▶ WHAT IS BEING ASKED: The answer must be every line of the data that holds the word "Priority".
#### PROVIDED ENTRIES ####
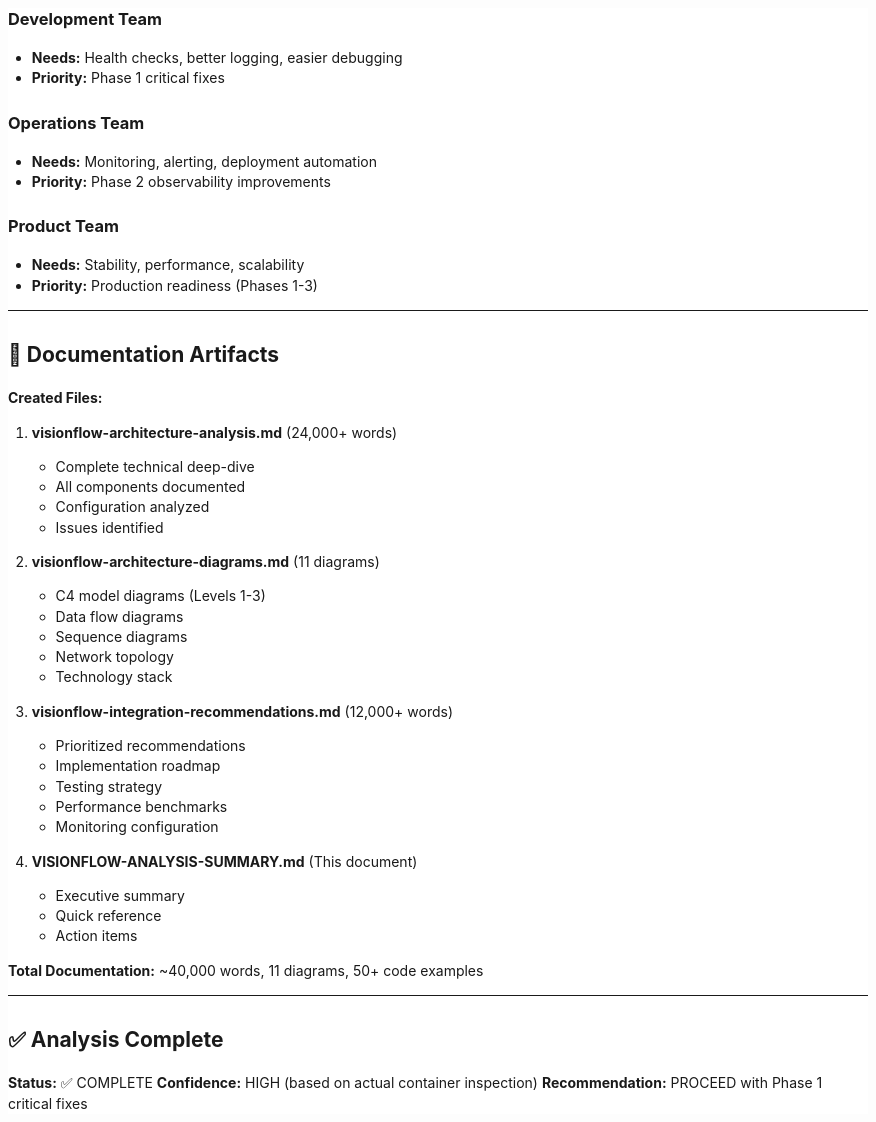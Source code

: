 ### Development Team
- **Needs:** Health checks, better logging, easier debugging
- **Priority:** Phase 1 critical fixes

### Operations Team
- **Needs:** Monitoring, alerting, deployment automation
- **Priority:** Phase 2 observability improvements

### Product Team
- **Needs:** Stability, performance, scalability
- **Priority:** Production readiness (Phases 1-3)

---

## 📄 Documentation Artifacts

**Created Files:**

1. **visionflow-architecture-analysis.md** (24,000+ words)
   - Complete technical deep-dive
   - All components documented
   - Configuration analyzed
   - Issues identified

2. **visionflow-architecture-diagrams.md** (11 diagrams)
   - C4 model diagrams (Levels 1-3)
   - Data flow diagrams
   - Sequence diagrams
   - Network topology
   - Technology stack

3. **visionflow-integration-recommendations.md** (12,000+ words)
   - Prioritized recommendations
   - Implementation roadmap
   - Testing strategy
   - Performance benchmarks
   - Monitoring configuration

4. **VISIONFLOW-ANALYSIS-SUMMARY.md** (This document)
   - Executive summary
   - Quick reference
   - Action items

**Total Documentation:** ~40,000 words, 11 diagrams, 50+ code examples

---

## ✅ Analysis Complete

**Status:** ✅ COMPLETE
**Confidence:** HIGH (based on actual container inspection)
**Recommendation:** PROCEED with Phase 1 critical fixes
####
▶ TASK RESPONSE:
- **Priority:** Phase 1 critical fixes
- **Priority:** Phase 2 observability improvements
- **Priority:** Production readiness (Phases 1-3)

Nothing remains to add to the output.